• MATERIAL PROVIDED
________________________

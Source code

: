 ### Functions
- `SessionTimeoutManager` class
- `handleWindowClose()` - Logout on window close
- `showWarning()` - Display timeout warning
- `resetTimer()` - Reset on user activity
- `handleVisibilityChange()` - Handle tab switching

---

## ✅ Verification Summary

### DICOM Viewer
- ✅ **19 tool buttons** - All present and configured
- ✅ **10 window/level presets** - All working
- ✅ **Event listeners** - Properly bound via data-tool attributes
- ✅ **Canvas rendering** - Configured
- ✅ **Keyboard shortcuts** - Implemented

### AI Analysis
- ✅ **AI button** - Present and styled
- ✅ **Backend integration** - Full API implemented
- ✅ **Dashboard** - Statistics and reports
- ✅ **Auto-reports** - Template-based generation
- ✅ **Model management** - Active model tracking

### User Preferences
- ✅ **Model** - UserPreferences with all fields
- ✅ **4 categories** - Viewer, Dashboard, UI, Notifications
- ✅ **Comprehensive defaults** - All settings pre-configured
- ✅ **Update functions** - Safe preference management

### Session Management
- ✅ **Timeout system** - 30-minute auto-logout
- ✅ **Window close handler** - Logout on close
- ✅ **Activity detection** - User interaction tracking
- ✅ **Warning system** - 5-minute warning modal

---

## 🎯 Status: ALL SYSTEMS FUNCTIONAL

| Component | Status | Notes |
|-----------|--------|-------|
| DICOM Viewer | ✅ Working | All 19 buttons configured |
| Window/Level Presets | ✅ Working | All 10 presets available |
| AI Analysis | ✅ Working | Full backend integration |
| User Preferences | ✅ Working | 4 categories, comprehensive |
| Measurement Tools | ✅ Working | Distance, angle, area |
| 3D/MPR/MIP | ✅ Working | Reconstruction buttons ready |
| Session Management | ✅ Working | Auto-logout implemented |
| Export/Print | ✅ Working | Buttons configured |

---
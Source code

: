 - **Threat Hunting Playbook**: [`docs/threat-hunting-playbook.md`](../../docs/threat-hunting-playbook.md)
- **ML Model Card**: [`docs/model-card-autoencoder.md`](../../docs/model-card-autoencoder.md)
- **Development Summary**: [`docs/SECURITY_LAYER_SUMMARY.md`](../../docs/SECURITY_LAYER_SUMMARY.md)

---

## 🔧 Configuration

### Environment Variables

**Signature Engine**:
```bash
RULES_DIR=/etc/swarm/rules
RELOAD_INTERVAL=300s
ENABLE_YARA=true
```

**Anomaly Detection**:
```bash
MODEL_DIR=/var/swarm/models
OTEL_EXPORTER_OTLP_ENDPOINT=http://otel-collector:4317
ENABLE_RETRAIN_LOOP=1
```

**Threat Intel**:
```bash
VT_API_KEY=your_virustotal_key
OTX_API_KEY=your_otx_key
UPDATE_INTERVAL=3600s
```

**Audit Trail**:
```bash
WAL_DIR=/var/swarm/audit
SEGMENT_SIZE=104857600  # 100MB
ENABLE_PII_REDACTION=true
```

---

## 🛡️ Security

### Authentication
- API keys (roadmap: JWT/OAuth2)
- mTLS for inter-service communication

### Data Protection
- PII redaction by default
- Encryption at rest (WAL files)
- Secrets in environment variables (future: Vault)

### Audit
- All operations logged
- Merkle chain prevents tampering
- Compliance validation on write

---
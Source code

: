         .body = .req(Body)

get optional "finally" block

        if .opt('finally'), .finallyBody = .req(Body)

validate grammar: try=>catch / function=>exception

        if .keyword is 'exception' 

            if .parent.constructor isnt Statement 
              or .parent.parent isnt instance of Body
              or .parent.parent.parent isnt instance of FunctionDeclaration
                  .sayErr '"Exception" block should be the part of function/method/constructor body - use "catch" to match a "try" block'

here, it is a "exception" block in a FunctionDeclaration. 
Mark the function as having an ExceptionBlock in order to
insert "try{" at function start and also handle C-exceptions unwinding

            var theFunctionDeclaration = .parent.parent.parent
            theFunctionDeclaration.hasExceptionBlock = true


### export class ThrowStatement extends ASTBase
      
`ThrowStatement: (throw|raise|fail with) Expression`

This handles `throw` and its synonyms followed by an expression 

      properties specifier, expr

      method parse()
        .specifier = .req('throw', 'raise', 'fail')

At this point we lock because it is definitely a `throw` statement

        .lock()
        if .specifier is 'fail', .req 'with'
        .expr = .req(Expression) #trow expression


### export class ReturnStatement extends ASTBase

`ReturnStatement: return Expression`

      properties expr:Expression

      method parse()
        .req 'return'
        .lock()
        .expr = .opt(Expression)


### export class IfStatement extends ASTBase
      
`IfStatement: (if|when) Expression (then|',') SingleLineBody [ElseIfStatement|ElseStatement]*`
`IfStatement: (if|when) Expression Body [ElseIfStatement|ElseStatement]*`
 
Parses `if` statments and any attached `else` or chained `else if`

________________________

• YOUR INSTRUCTIONS
All of the data above needs to be given again exactly.

• EXPECTED ANSWER
Source code

: ### Functions
- `SessionTimeoutManager` class
- `handleWindowClose()` - Logout on window close
- `showWarning()` - Display timeout warning
- `resetTimer()` - Reset on user activity
- `handleVisibilityChange()` - Handle tab switching

---

## ✅ Verification Summary

### DICOM Viewer
- ✅ **19 tool buttons** - All present and configured
- ✅ **10 window/level presets** - All working
- ✅ **Event listeners** - Properly bound via data-tool attributes
- ✅ **Canvas rendering** - Configured
- ✅ **Keyboard shortcuts** - Implemented

### AI Analysis
- ✅ **AI button** - Present and styled
- ✅ **Backend integration** - Full API implemented
- ✅ **Dashboard** - Statistics and reports
- ✅ **Auto-reports** - Template-based generation
- ✅ **Model management** - Active model tracking

### User Preferences
- ✅ **Model** - UserPreferences with all fields
- ✅ **4 categories** - Viewer, Dashboard, UI, Notifications
- ✅ **Comprehensive defaults** - All settings pre-configured
- ✅ **Update functions** - Safe preference management

### Session Management
- ✅ **Timeout system** - 30-minute auto-logout
- ✅ **Window close handler** - Logout on close
- ✅ **Activity detection** - User interaction tracking
- ✅ **Warning system** - 5-minute warning modal

---

## 🎯 Status: ALL SYSTEMS FUNCTIONAL

| Component | Status | Notes |
|-----------|--------|-------|
| DICOM Viewer | ✅ Working | All 19 buttons configured |
| Window/Level Presets | ✅ Working | All 10 presets available |
| AI Analysis | ✅ Working | Full backend integration |
| User Preferences | ✅ Working | 4 categories, comprehensive |
| Measurement Tools | ✅ Working | Distance, angle, area |
| 3D/MPR/MIP | ✅ Working | Reconstruction buttons ready |
| Session Management | ✅ Working | Auto-logout implemented |
| Export/Print | ✅ Working | Buttons configured |

---
Source code

: - **Threat Hunting Playbook**: [`docs/threat-hunting-playbook.md`](../../docs/threat-hunting-playbook.md)
- **ML Model Card**: [`docs/model-card-autoencoder.md`](../../docs/model-card-autoencoder.md)
- **Development Summary**: [`docs/SECURITY_LAYER_SUMMARY.md`](../../docs/SECURITY_LAYER_SUMMARY.md)

---

## 🔧 Configuration

### Environment Variables

**Signature Engine**:
```bash
RULES_DIR=/etc/swarm/rules
RELOAD_INTERVAL=300s
ENABLE_YARA=true
```

**Anomaly Detection**:
```bash
MODEL_DIR=/var/swarm/models
OTEL_EXPORTER_OTLP_ENDPOINT=http://otel-collector:4317
ENABLE_RETRAIN_LOOP=1
```

**Threat Intel**:
```bash
VT_API_KEY=your_virustotal_key
OTX_API_KEY=your_otx_key
UPDATE_INTERVAL=3600s
```

**Audit Trail**:
```bash
WAL_DIR=/var/swarm/audit
SEGMENT_SIZE=104857600  # 100MB
ENABLE_PII_REDACTION=true
```

---

## 🛡️ Security

### Authentication
- API keys (roadmap: JWT/OAuth2)
- mTLS for inter-service communication

### Data Protection
- PII redaction by default
- Encryption at rest (WAL files)
- Secrets in environment variables (future: Vault)

### Audit
- All operations logged
- Merkle chain prevents tampering
- Compliance validation on write

---
Source code

:         .body = .req(Body)

get optional "finally" block

        if .opt('finally'), .finallyBody = .req(Body)

validate grammar: try=>catch / function=>exception

        if .keyword is 'exception' 

            if .parent.constructor isnt Statement 
              or .parent.parent isnt instance of Body
              or .parent.parent.parent isnt instance of FunctionDeclaration
                  .sayErr '"Exception" block should be the part of function/method/constructor body - use "catch" to match a "try" block'

here, it is a "exception" block in a FunctionDeclaration. 
Mark the function as having an ExceptionBlock in order to
insert "try{" at function start and also handle C-exceptions unwinding

            var theFunctionDeclaration = .parent.parent.parent
            theFunctionDeclaration.hasExceptionBlock = true


### export class ThrowStatement extends ASTBase
      
`ThrowStatement: (throw|raise|fail with) Expression`

This handles `throw` and its synonyms followed by an expression 

      properties specifier, expr

      method parse()
        .specifier = .req('throw', 'raise', 'fail')

At this point we lock because it is definitely a `throw` statement

        .lock()
        if .specifier is 'fail', .req 'with'
        .expr = .req(Expression) #trow expression


### export class ReturnStatement extends ASTBase

`ReturnStatement: return Expression`

      properties expr:Expression

      method parse()
        .req 'return'
        .lock()
        .expr = .opt(Expression)


### export class IfStatement extends ASTBase
      
`IfStatement: (if|when) Expression (then|',') SingleLineBody [ElseIfStatement|ElseStatement]*`
`IfStatement: (if|when) Expression Body [ElseIfStatement|ElseStatement]*`
 
Parses `if` statments and any attached `else` or chained `else if`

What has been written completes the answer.